Pompeo argued during an interview with conservative New York Times columnist Bret Stephens at the Aspen Institute's Security Forum that Wikileaks is intent on harming America."WikiLeaks will take down America any way they can," he said. "I don't love WikiLeaks."

This wasn't an unexpected response. Not only did he criticize Wikileaks earlier this year, but most high-ranking officials in U.S. intelligence agencies have made related comments about the website and the people behind it.

The trouble is what Pompeo used to say about Wikileaks. CNN had an interesting report on this back in April.

Pompeo's comments immediately drew attention to a tweet from July 2016 in which he linked to the WikiLeaks document dump of emails from the Democratic National Committee. Critics used the tweet to call out Pompeo for his dramatic reversal on WikiLeaks.When Pompeo was asked about the tweet at his confirmation hearing in January, he said he never viewed WikiLeaks as a "credible source of information."Pompeo, however, repeatedly cited the group to attack Hillary Clinton during the campaign, a CNN KFile review of his tweets and media appearances shows.

When the Clinton campaign said Russia was responsible for releasing stolen materials to Wikileaks, Pompeo dismissed the concerns as nonsense. Soon after, he tried to use information from Wikileaks to turn Bernie Sanders' supporters against the Democratic ticket.

CNN's report added, "When WikiLeaks released Clinton campaign chair John Podesta's emails in October of 2016, Pompeo sent five tweets citing the revelations from the emails to attack Clinton and also mentioned the emails in media appearances."

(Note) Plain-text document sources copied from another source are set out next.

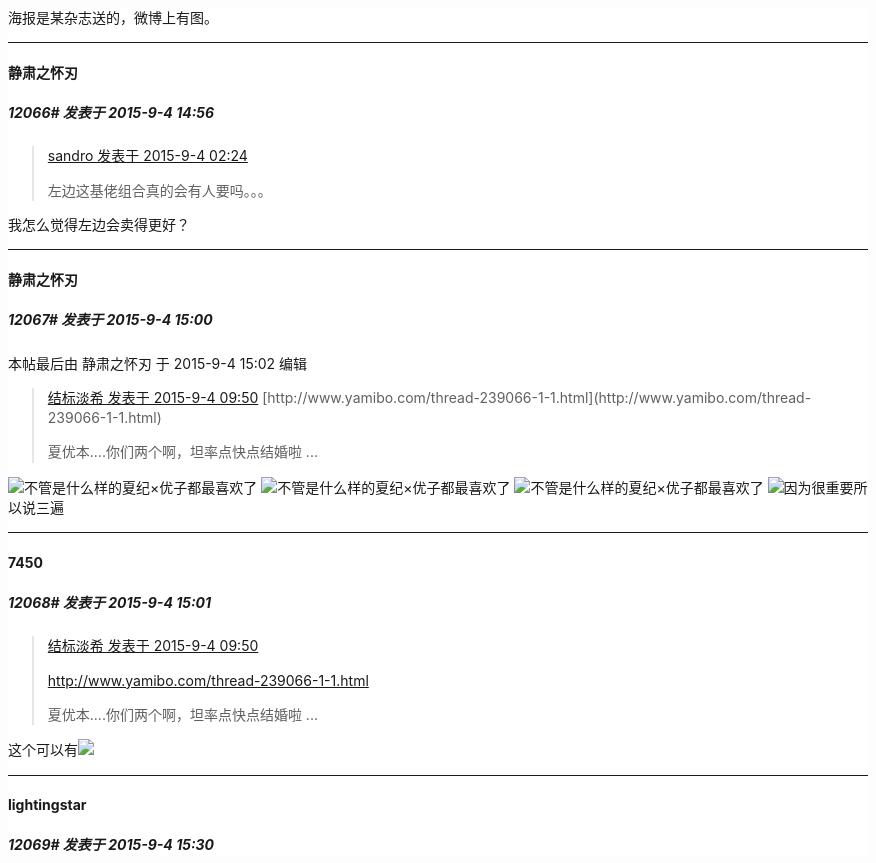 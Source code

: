 
海报是某杂志送的，微博上有图。


-----

####  静肃之怀刃  
##### 12066#       发表于 2015-9-4 14:56


<blockquote><a href="httphttps://bbs.saraba1st.com/2b/forum.php?mod=redirect&amp;goto=findpost&amp;pid=30057169&amp;ptid=1085129" target="_blank">sandro 发表于 2015-9-4 02:24</a>

左边这基佬组合真的会有人要吗。。。</blockquote>
我怎么觉得左边会卖得更好？


-----

####  静肃之怀刃  
##### 12067#       发表于 2015-9-4 15:00


 本帖最后由 静肃之怀刃 于 2015-9-4 15:02 编辑 
<blockquote><a href="httphttps://bbs.saraba1st.com/2b/forum.php?mod=redirect&amp;goto=findpost&amp;pid=30058219&amp;ptid=1085129" target="_blank">结标淡希 发表于 2015-9-4 09:50</a>
[http://www.yamibo.com/thread-239066-1-1.html](http://www.yamibo.com/thread-239066-1-1.html)


夏优本....你们两个啊，坦率点快点结婚啦 ...</blockquote>
<img src="https://static.saraba1st.com/image/smiley/face/34.gif" referrerpolicy="no-referrer">不管是什么样的夏纪×优子都最喜欢了
<img src="https://static.saraba1st.com/image/smiley/face/34.gif" referrerpolicy="no-referrer">不管是什么样的夏纪×优子都最喜欢了
<img src="https://static.saraba1st.com/image/smiley/face/34.gif" referrerpolicy="no-referrer">不管是什么样的夏纪×优子都最喜欢了
<img src="https://static.saraba1st.com/image/smiley/face/35.gif" referrerpolicy="no-referrer">因为很重要所以说三遍


-----

####  7450  
##### 12068#       发表于 2015-9-4 15:01


<blockquote><a href="httphttps://bbs.saraba1st.com/2b/forum.php?mod=redirect&amp;goto=findpost&amp;pid=30058219&amp;ptid=1085129" target="_blank">结标淡希 发表于 2015-9-4 09:50</a>

http://www.yamibo.com/thread-239066-1-1.html


夏优本....你们两个啊，坦率点快点结婚啦 ...</blockquote>
这个可以有<img src="https://static.saraba1st.com/image/smiley/face/35.gif" referrerpolicy="no-referrer">


-----

####  lightingstar  
##### 12069#       发表于 2015-9-4 15:30
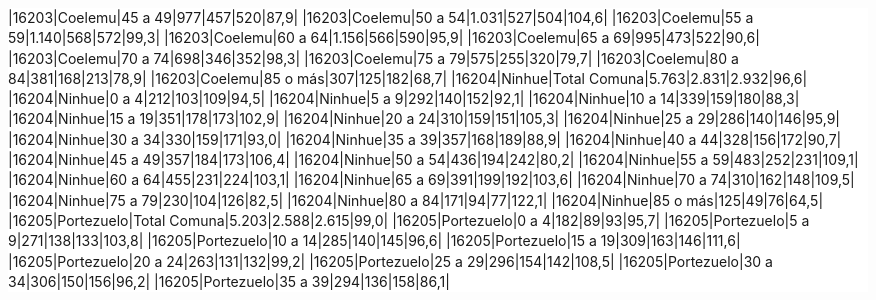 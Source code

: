 |16203|Coelemu|45 a 49|977|457|520|87,9|
|16203|Coelemu|50 a 54|1.031|527|504|104,6|
|16203|Coelemu|55 a 59|1.140|568|572|99,3|
|16203|Coelemu|60 a 64|1.156|566|590|95,9|
|16203|Coelemu|65 a 69|995|473|522|90,6|
|16203|Coelemu|70 a 74|698|346|352|98,3|
|16203|Coelemu|75 a 79|575|255|320|79,7|
|16203|Coelemu|80 a 84|381|168|213|78,9|
|16203|Coelemu|85 o más|307|125|182|68,7|
|16204|Ninhue|Total Comuna|5.763|2.831|2.932|96,6|
|16204|Ninhue|0 a 4|212|103|109|94,5|
|16204|Ninhue|5 a 9|292|140|152|92,1|
|16204|Ninhue|10 a 14|339|159|180|88,3|
|16204|Ninhue|15 a 19|351|178|173|102,9|
|16204|Ninhue|20 a 24|310|159|151|105,3|
|16204|Ninhue|25 a 29|286|140|146|95,9|
|16204|Ninhue|30 a 34|330|159|171|93,0|
|16204|Ninhue|35 a 39|357|168|189|88,9|
|16204|Ninhue|40 a 44|328|156|172|90,7|
|16204|Ninhue|45 a 49|357|184|173|106,4|
|16204|Ninhue|50 a 54|436|194|242|80,2|
|16204|Ninhue|55 a 59|483|252|231|109,1|
|16204|Ninhue|60 a 64|455|231|224|103,1|
|16204|Ninhue|65 a 69|391|199|192|103,6|
|16204|Ninhue|70 a 74|310|162|148|109,5|
|16204|Ninhue|75 a 79|230|104|126|82,5|
|16204|Ninhue|80 a 84|171|94|77|122,1|
|16204|Ninhue|85 o más|125|49|76|64,5|
|16205|Portezuelo|Total Comuna|5.203|2.588|2.615|99,0|
|16205|Portezuelo|0 a 4|182|89|93|95,7|
|16205|Portezuelo|5 a 9|271|138|133|103,8|
|16205|Portezuelo|10 a 14|285|140|145|96,6|
|16205|Portezuelo|15 a 19|309|163|146|111,6|
|16205|Portezuelo|20 a 24|263|131|132|99,2|
|16205|Portezuelo|25 a 29|296|154|142|108,5|
|16205|Portezuelo|30 a 34|306|150|156|96,2|
|16205|Portezuelo|35 a 39|294|136|158|86,1| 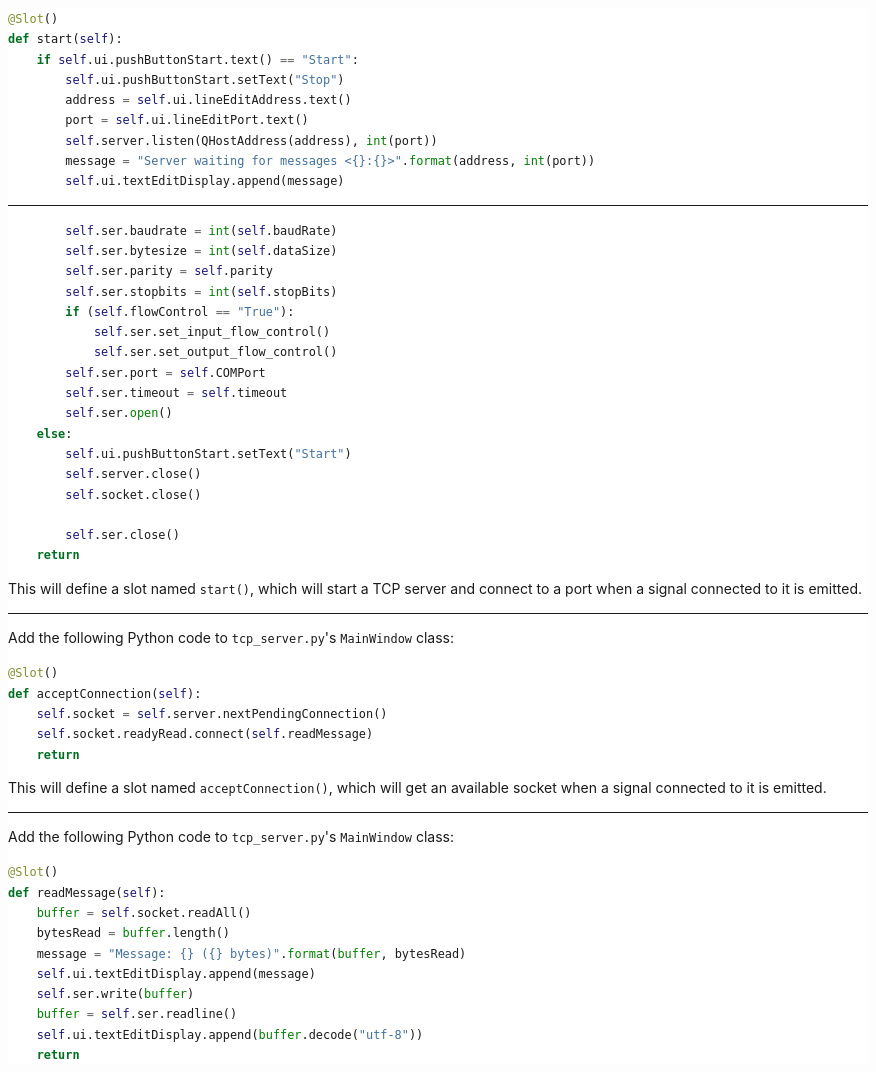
 ```python
@Slot()
def start(self):
    if self.ui.pushButtonStart.text() == "Start":
        self.ui.pushButtonStart.setText("Stop")
        address = self.ui.lineEditAddress.text()
        port = self.ui.lineEditPort.text()
        self.server.listen(QHostAddress(address), int(port))
        message = "Server waiting for messages <{}:{}>".format(address, int(port))
        self.ui.textEditDisplay.append(message)
```
---
```python
        self.ser.baudrate = int(self.baudRate)
        self.ser.bytesize = int(self.dataSize)
        self.ser.parity = self.parity
        self.ser.stopbits = int(self.stopBits)
        if (self.flowControl == "True"):
            self.ser.set_input_flow_control()
            self.ser.set_output_flow_control()
        self.ser.port = self.COMPort
        self.ser.timeout = self.timeout
        self.ser.open()
    else:
        self.ui.pushButtonStart.setText("Start")
        self.server.close()
        self.socket.close()

        self.ser.close()
    return
```

This will define a slot named `start()`, which will start a TCP server and connect to a port when a signal connected to it is emitted.

---

Add the following Python code to `tcp_server.py`'s `MainWindow` class:

```python
@Slot()
def acceptConnection(self):
    self.socket = self.server.nextPendingConnection()
    self.socket.readyRead.connect(self.readMessage)
    return
```

This will define a slot named `acceptConnection()`, which will get an available socket when a signal connected to it is emitted.

---

Add the following Python code to `tcp_server.py`'s `MainWindow` class:

```python
@Slot()
def readMessage(self):
    buffer = self.socket.readAll()
    bytesRead = buffer.length()
    message = "Message: {} ({} bytes)".format(buffer, bytesRead)
    self.ui.textEditDisplay.append(message)
    self.ser.write(buffer)
    buffer = self.ser.readline()
    self.ui.textEditDisplay.append(buffer.decode("utf-8"))
    return
```
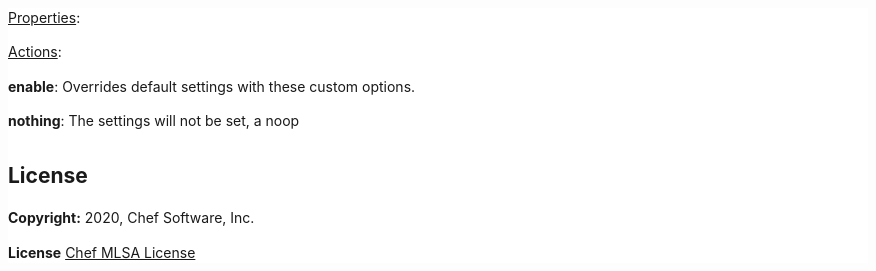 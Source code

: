 <u>Properties</u>:

<u>Actions</u>:

**enable**: Overrides default settings with these custom options.

**nothing**: The settings will not be set, a noop

## License

**Copyright:** 2020, Chef Software, Inc.

**License** [Chef MLSA License](https://www.chef.io/online-master-agreement/)

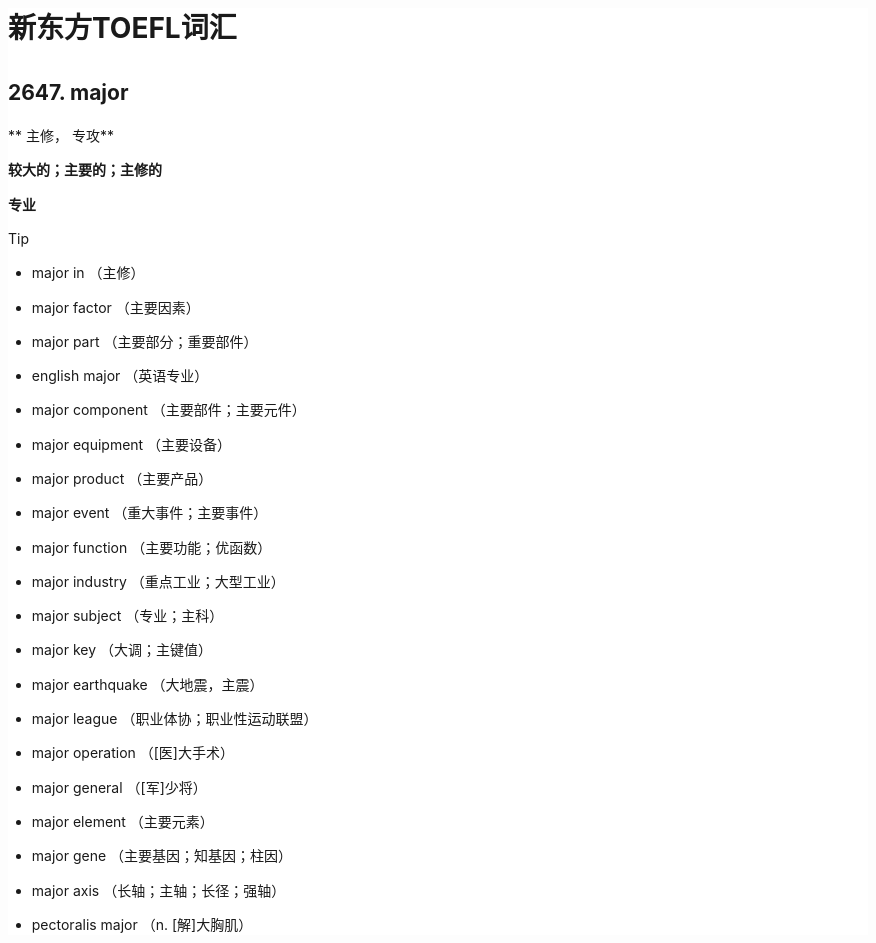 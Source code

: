 # 新东方TOEFL词汇

## 2647. major

** 主修， 专攻**

**较大的；主要的；主修的**

**专业**

> [!TIP]
>
> - major in （主修）
>
> - major factor （主要因素）
>
> - major part （主要部分；重要部件）
>
> - english major （英语专业）
>
> - major component （主要部件；主要元件）
>
> - major equipment （主要设备）
>
> - major product （主要产品）
>
> - major event （重大事件；主要事件）
>
> - major function （主要功能；优函数）
>
> - major industry （重点工业；大型工业）
>
> - major subject （专业；主科）
>
> - major key （大调；主键值）
>
> - major earthquake （大地震，主震）
>
> - major league （职业体协；职业性运动联盟）
>
> - major operation （[医]大手术）
>
> - major general （[军]少将）
>
> - major element （主要元素）
>
> - major gene （主要基因；知基因；柱因）
>
> - major axis （长轴；主轴；长径；强轴）
>
> - pectoralis major （n. [解]大胸肌）
>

The tension between Pompeo's 2016 posture and his 2017 concerns is tough to reconcile. The CIA director now believe WikiLeaks "will take down America any way they can," but as recently as last year, he seemed to not only support WikiLeaks' efforts; Pompeo actually took deliberate steps to help promote and disseminate the website's stolen contents.

It's almost as if the CIA director abhors WikiLeaks -- unless he can use it to advance his partisan interests.